IPexpert Volume 3 Mock Lab 9 Review

This lab was actually pretty fun, though I made a lot of mistakes. I was short on time so I did not have any time to verify. I had a previous conflict in schedule so I had to take an hour+ off in the middle of the lab. There was a little bit of everything here from IPv6 redistribution, routing loops (if your not careful), mls qos, hierarchical MQC, and some interesting multicast stuff.

Here's a summary of what I missed:

IGP

Forgot to add "no-summary" to an NSSA ABR. The task said "no intra-area" routes, and I guess I saw "no inter-area" instead.

I needed to traffic engineer OSPF to influence path selection in two directions, and I only did one way. I was going to come back after all the redistribution tasks, and I did not have time.

R1 was to only accept RIP routes from BB1. Without using authentication, the way to do this would be to make RIP AD 255, then use another neighbor-specific distance command for BB1. I missed this.

BGP

I had to prevent BB1/BB2 routes from being exchange to each other. Usually you would use an as-path filter, but the task did not allow this. I used community no-export, which I knew was over-filtering but for some reason I still used it. I should have just used community values like a tag, and then drop them on the way to each BBR.

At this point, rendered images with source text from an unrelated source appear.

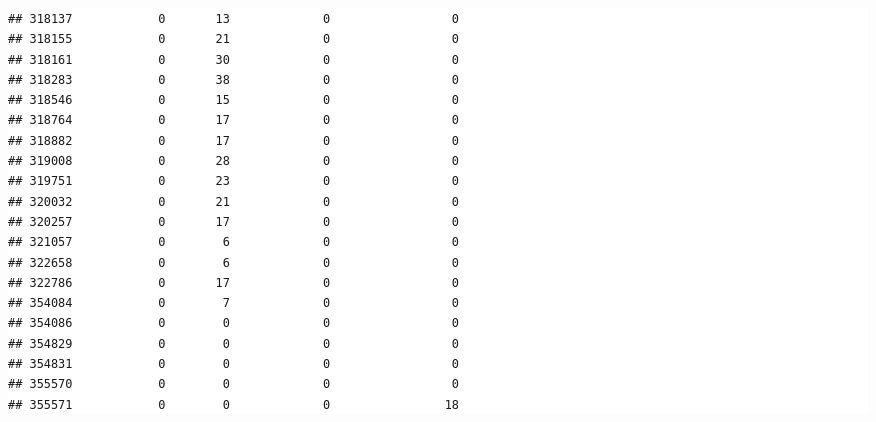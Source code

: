     ## 318137            0       13             0                 0
    ## 318155            0       21             0                 0
    ## 318161            0       30             0                 0
    ## 318283            0       38             0                 0
    ## 318546            0       15             0                 0
    ## 318764            0       17             0                 0
    ## 318882            0       17             0                 0
    ## 319008            0       28             0                 0
    ## 319751            0       23             0                 0
    ## 320032            0       21             0                 0
    ## 320257            0       17             0                 0
    ## 321057            0        6             0                 0
    ## 322658            0        6             0                 0
    ## 322786            0       17             0                 0
    ## 354084            0        7             0                 0
    ## 354086            0        0             0                 0
    ## 354829            0        0             0                 0
    ## 354831            0        0             0                 0
    ## 355570            0        0             0                 0
    ## 355571            0        0             0                18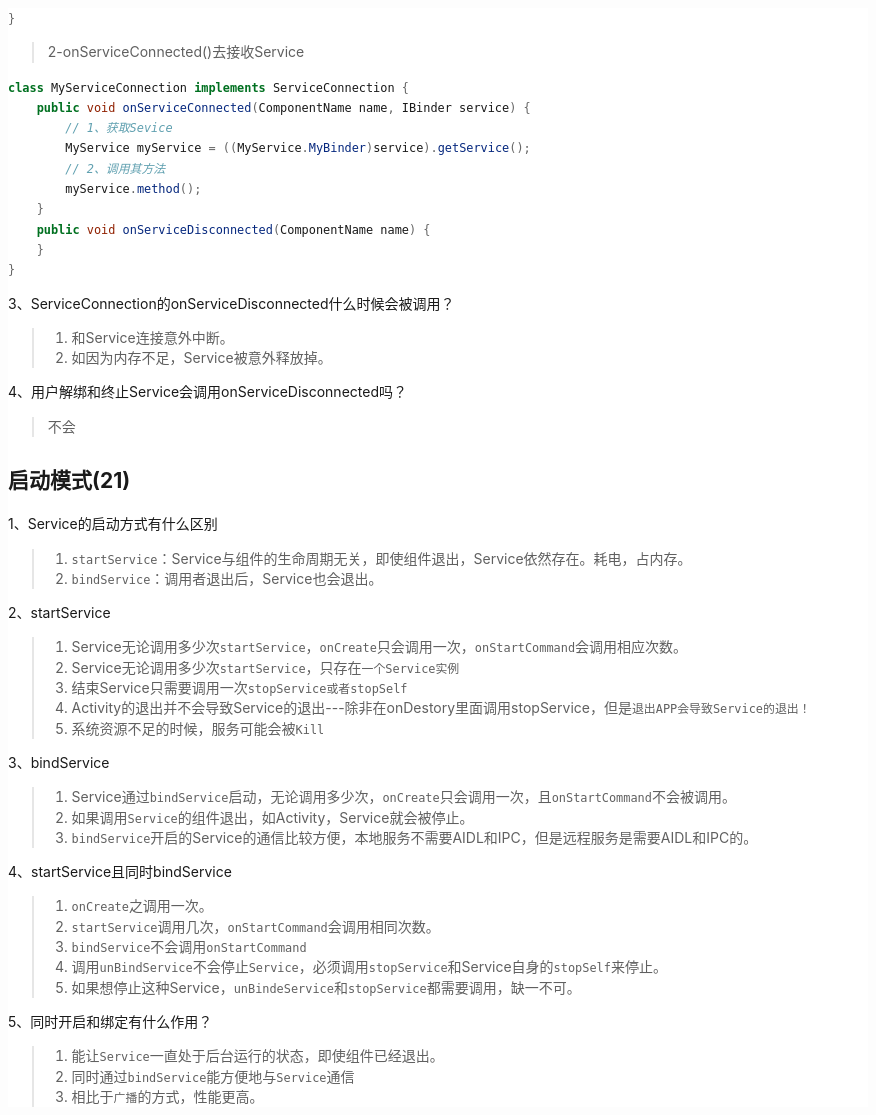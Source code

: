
 ```java
}
```
> 2-onServiceConnected()去接收Service
```java
class MyServiceConnection implements ServiceConnection {
    public void onServiceConnected(ComponentName name, IBinder service) {
        // 1、获取Sevice
        MyService myService = ((MyService.MyBinder)service).getService();
        // 2、调用其方法
        myService.method();
    }
    public void onServiceDisconnected(ComponentName name) {
    }
}
```

3、ServiceConnection的onServiceDisconnected什么时候会被调用？
> 1. 和Service连接意外中断。
> 1. 如因为内存不足，Service被意外释放掉。


4、用户解绑和终止Service会调用onServiceDisconnected吗？
> 不会



## 启动模式(21)

1、Service的启动方式有什么区别
>1. `startService`：Service与组件的生命周期无关，即使组件退出，Service依然存在。耗电，占内存。
>2. `bindService`：调用者退出后，Service也会退出。

2、startService
>1. Service无论调用多少次`startService`，`onCreate`只会调用一次，`onStartCommand`会调用相应次数。
>2. Service无论调用多少次`startService`，只存在`一个Service实例`
>3. 结束Service只需要调用一次`stopService或者stopSelf`
>4. Activity的退出并不会导致Service的退出---除非在onDestory里面调用stopService，但是`退出APP会导致Service的退出！`
>5. 系统资源不足的时候，服务可能会被`Kill`

3、bindService
>1. Service通过`bindService`启动，无论调用多少次，`onCreate`只会调用一次，且`onStartCommand`不会被调用。
>2. 如果调用`Service`的组件退出，如Activity，Service就会被停止。
>3. `bindService`开启的Service的通信比较方便，本地服务不需要AIDL和IPC，但是远程服务是需要AIDL和IPC的。

4、startService且同时bindService
>1. `onCreate`之调用一次。
>1. `startService`调用几次，`onStartCommand`会调用相同次数。
>1. `bindService`不会调用`onStartCommand`
>1. 调用`unBindService`不会停止`Service`，必须调用`stopService`和Service自身的`stopSelf`来停止。
>1. 如果想停止这种Service，`unBindeService`和`stopService`都需要调用，缺一不可。

5、同时开启和绑定有什么作用？
>1. 能让`Service`一直处于后台运行的状态，即使组件已经退出。
>2. 同时通过`bindService`能方便地与`Service`通信
>3. 相比于`广播`的方式，性能更高。
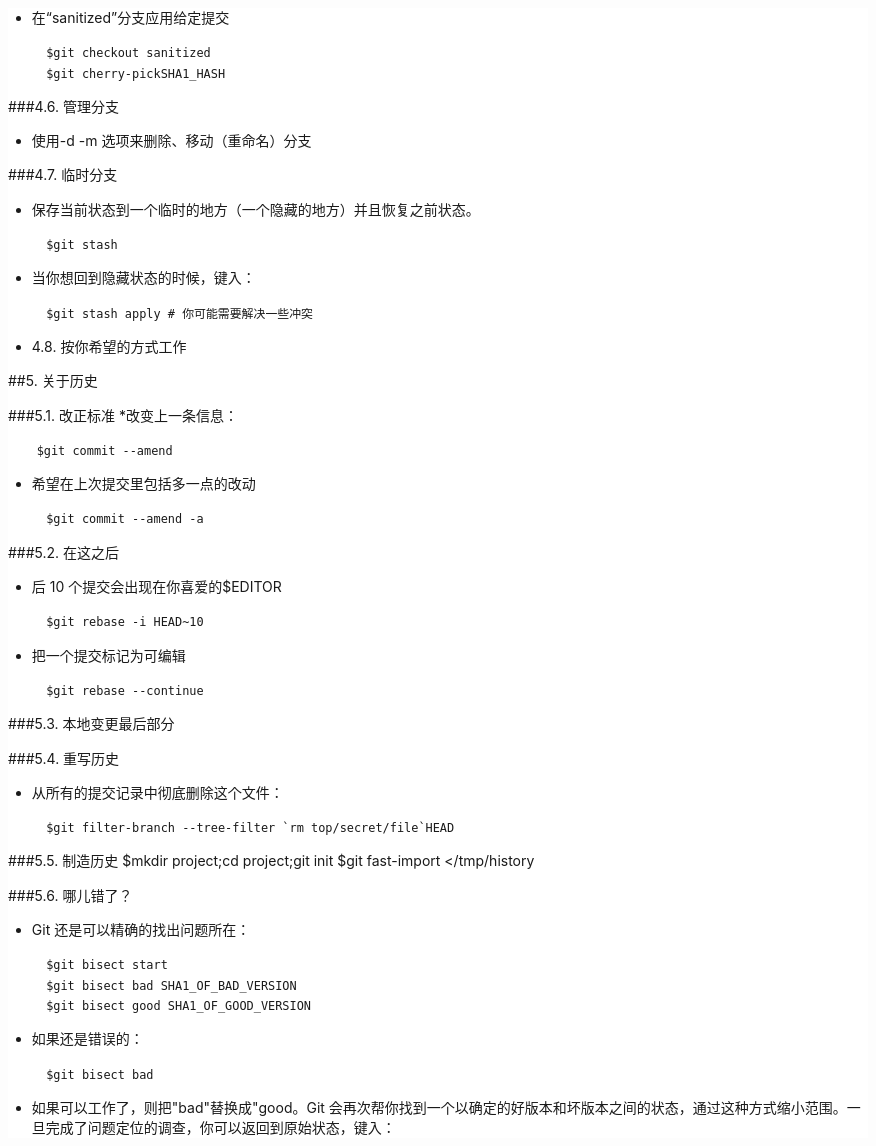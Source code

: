 * 在“sanitized”分支应用给定提交

		$git checkout sanitized
		$git cherry-pickSHA1_HASH

###4.6. 管理分支
* 使用-d -m 选项来删除、移动（重命名）分支

###4.7. 临时分支
* 保存当前状态到一个临时的地方（一个隐藏的地方）并且恢复之前状态。

		$git stash

* 当你想回到隐藏状态的时候，键入：

		$git stash apply # 你可能需要解决一些冲突

* 4.8. 按你希望的方式工作

##5. 关于历史

###5.1. 改正标准
*改变上一条信息：

		$git commit --amend

* 希望在上次提交里包括多一点的改动

		$git commit --amend -a

###5.2. 在这之后
* 后 10 个提交会出现在你喜爱的$EDITOR

		$git rebase -i HEAD~10
* 把一个提交标记为可编辑

		$git rebase --continue

###5.3. 本地变更最后部分

###5.4. 重写历史
* 从所有的提交记录中彻底删除这个文件：

		$git filter-branch --tree-filter `rm top/secret/file`HEAD

###5.5. 制造历史
	$mkdir project;cd project;git init
	$git fast-import </tmp/history

###5.6. 哪儿错了？
* Git 还是可以精确的找出问题所在：

		$git bisect start
		$git bisect bad SHA1_OF_BAD_VERSION
		$git bisect good SHA1_OF_GOOD_VERSION

* 如果还是错误的：

		$git bisect bad

* 如果可以工作了，则把"bad"替换成"good。Git 会再次帮你找到一个以确定的好版本和坏版本之间的状态，通过这种方式缩小范围。一旦完成了问题定位的调查，你可以返回到原始状态，键入：
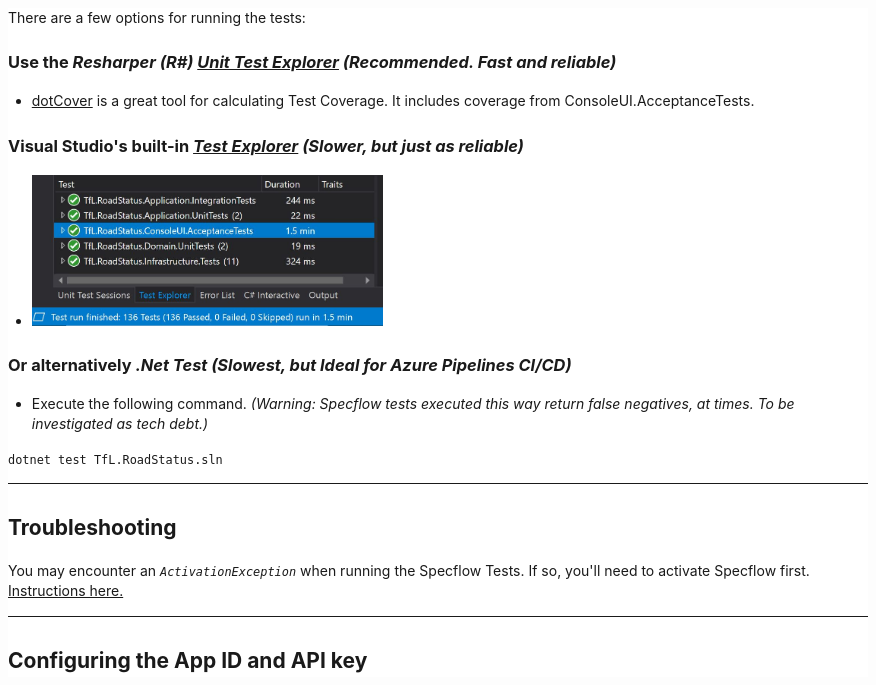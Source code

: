 There are a few options for running the tests:
### Use the _Resharper (R#) [Unit Test Explorer](https://www.jetbrains.com/help/resharper/Reference__Windows__Unit_Test_Explorer.html)  (Recommended. Fast and reliable)_

- [dotCover](https://www.jetbrains.com/dotcover/) is a great tool for calculating Test Coverage. It includes coverage from ConsoleUI.AcceptanceTests.

### Visual Studio's built-in _[Test Explorer](https://docs.microsoft.com/en-us/visualstudio/test/run-unit-tests-with-test-explorer?view=vs-2019)     (Slower, but just as reliable)_

-  <img src=".\assets\img\vs-test-explorer.jpg" alt="visual studio test explorer shows all 136 tests passed" width="42%"/>

### Or alternatively _.Net Test  (Slowest, but Ideal for Azure Pipelines CI/CD)_ 
- Execute the following command. _(Warning: Specflow tests executed this way return false negatives, at times. To be investigated as tech debt.)_
```bash
dotnet test TfL.RoadStatus.sln
```

---
## Troubleshooting

You may encounter an _`ActivationException`_ when running the Specflow Tests. If so, you'll need to activate Specflow first. [Instructions here.](https://stackoverflow.com/questions/68388780/exception-specflow-plus-shared-services-activation-activationexception)


----
## Configuring the App ID and API key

I also had to find out what timers BB1 was using without looking at the config. I thought if I debugged keepalives I could tell. This does not work if your router has lower configured timer values. The peers use the lower value. The answer was to make your timers really high and then see what is negotiated. This is something I have read before but for some reason it didn't stick. I shall never forget again.

Multicast

I missed all 3 multicast tasks which was surprising because I am usually strong in this area. We need to make R6 an RP for the GLOP address ending with a 1. I used 233.0.0.1 but the middle octets are supposed to be the AS number (5051). Also, my multicast rate limiting statement wasn't specific enough because I didn't use a source list. And then I forget "filter-autorp" at the end of my multicast boundary statement. There was a lot more than this to configure but these items cost me the points.

Services

On DHCP, I forgot to disable dhcp conflict logging which I need to start remembering to do. I never disable it and I never have any problems, but the PG always has it disabled.

Security

Finally I missed a VTY security task to limit "telnet" access to only certain hosts. I made the ACL but forgot the transport input telnet.

One more volume 3 lab to go, which I start in a few hours. Next weekend I plan on doing Lab 1 again. This is the one I bombed on back in July when I was a wee little CCIE wannabe. It's been long enough for me to forget the details of that lab, so I want to see how much I have improved.